TASK PROMPT ▸ If a line of the data below holds the word "textbf", list it.

RECORDS FOR PROCESSING ▸
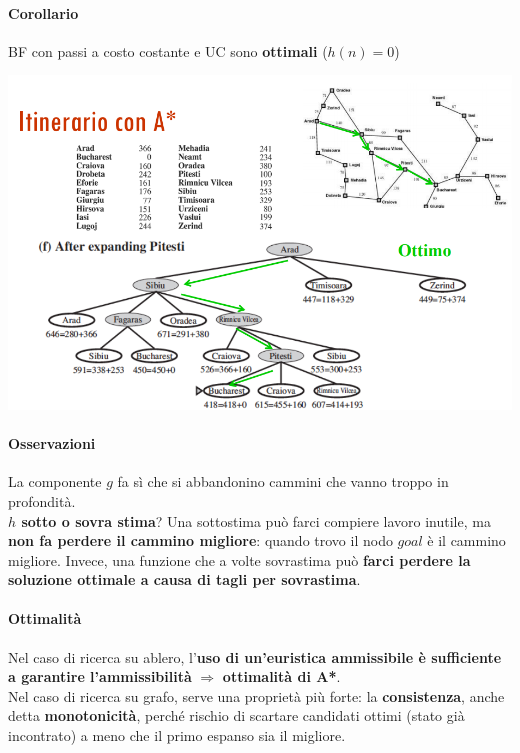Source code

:\documentclass[10pt]{book}
\begin{document}
\paragraph{Corollario} BF con passi a costo costante e UC sono \textbf{ottimali} ($h(n) = 0$)
\begin{center}
	\includegraphics[scale=0.5]{itAstar.png}
\end{center}
\pagebreak
\paragraph{Osservazioni} La componente $g$ fa sì che si abbandonino cammini che vanno troppo in profondità.\\
\textbf{$h$ sotto o sovra stima}? Una sottostima può farci compiere lavoro inutile, ma \textbf{non fa perdere il cammino migliore}: quando trovo il nodo $goal$ è il cammino migliore. Invece, una funzione che a volte sovrastima può \textbf{farci perdere la soluzione ottimale a causa di tagli per sovrastima}.
\paragraph{Ottimalità} Nel caso di ricerca su ablero, l'\textbf{uso di un'euristica ammissibile è sufficiente a garantire l'ammissibilità} $\Rightarrow$ \textbf{ottimalità di A*}.\\
Nel caso di ricerca su grafo, serve una proprietà più forte: la \textbf{consistenza}, anche detta \textbf{monotonicità}, perché rischio di scartare candidati ottimi (stato già incontrato) a meno che il primo espanso sia il migliore.
\end{document}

TASK RESULT ▸
\paragraph{Corollario} BF con passi a costo costante e UC sono \textbf{ottimali} ($h(n) = 0$)
\textbf{$h$ sotto o sovra stima}? Una sottostima può farci compiere lavoro inutile, ma \textbf{non fa perdere il cammino migliore}: quando trovo il nodo $goal$ è il cammino migliore. Invece, una funzione che a volte sovrastima può \textbf{farci perdere la soluzione ottimale a causa di tagli per sovrastima}.
\paragraph{Ottimalità} Nel caso di ricerca su ablero, l'\textbf{uso di un'euristica ammissibile è sufficiente a garantire l'ammissibilità} $\Rightarrow$ \textbf{ottimalità di A*}.\\
Nel caso di ricerca su grafo, serve una proprietà più forte: la \textbf{consistenza}, anche detta \textbf{monotonicità}, perché rischio di scartare candidati ottimi (stato già incontrato) a meno che il primo espanso sia il migliore.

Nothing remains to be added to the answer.